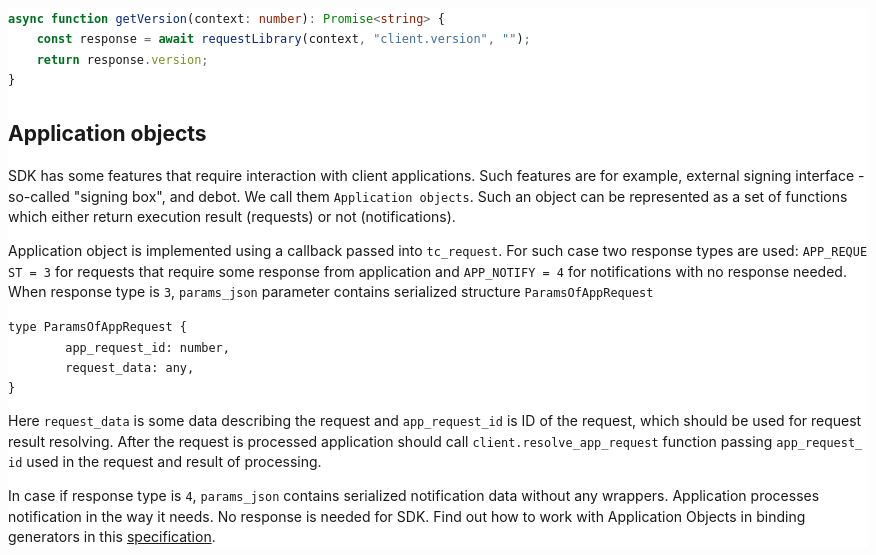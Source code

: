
 ```ts
async function getVersion(context: number): Promise<string> {
    const response = await requestLibrary(context, "client.version", "");
    return response.version;
}
```

## Application objects

SDK has some features that require interaction with client applications. Such features are for example, external signing interface - so-called "signing box", and debot. We call them `Application objects`. Such an object can be represented as a set of functions which either return execution result (requests) or not (notifications).

Application object is implemented using a callback passed into `tc_request`. For such case two response types are used: `APP_REQUEST = 3` for requests that require some response from application and `APP_NOTIFY = 4` for notifications with no response needed. When response type is `3`, `params_json` parameter contains serialized structure `ParamsOfAppRequest` 

```tsx
type ParamsOfAppRequest {
		app_request_id: number,
		request_data: any,
}
```

Here `request_data` is some data describing the request and `app_request_id` is ID of the request, which should be used for request result resolving. After  the request is processed application should call `client.resolve_app_request` function passing `app_request_id` used in the request and result of processing.

In case if response type is `4`, `params_json` contains serialized notification data without any wrappers. Application processes notification in the way it needs. No response is needed for SDK. 
Find out how to work with Application Objects in binding generators in this [specification](https://github.com/tonlabs/TON-SDK/blob/master/docs/app_objects.md).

• • • •

Try it: Word for word, restate all of the material above except its pictures.

Exercise solution:
Source code

:
 ```ts
async function getVersion(context: number): Promise<string> {
    const response = await requestLibrary(context, "client.version", "");
    return response.version;
}
```

## Application objects

SDK has some features that require interaction with client applications. Such features are for example, external signing interface - so-called "signing box", and debot. We call them `Application objects`. Such an object can be represented as a set of functions which either return execution result (requests) or not (notifications).

Application object is implemented using a callback passed into `tc_request`. For such case two response types are used: `APP_REQUEST = 3` for requests that require some response from application and `APP_NOTIFY = 4` for notifications with no response needed. When response type is `3`, `params_json` parameter contains serialized structure `ParamsOfAppRequest` 

```tsx
type ParamsOfAppRequest {
		app_request_id: number,
		request_data: any,
}
```

Here `request_data` is some data describing the request and `app_request_id` is ID of the request, which should be used for request result resolving. After  the request is processed application should call `client.resolve_app_request` function passing `app_request_id` used in the request and result of processing.

In case if response type is `4`, `params_json` contains serialized notification data without any wrappers. Application processes notification in the way it needs. No response is needed for SDK. 
Find out how to work with Application Objects in binding generators in this [specification](https://github.com/tonlabs/TON-SDK/blob/master/docs/app_objects.md).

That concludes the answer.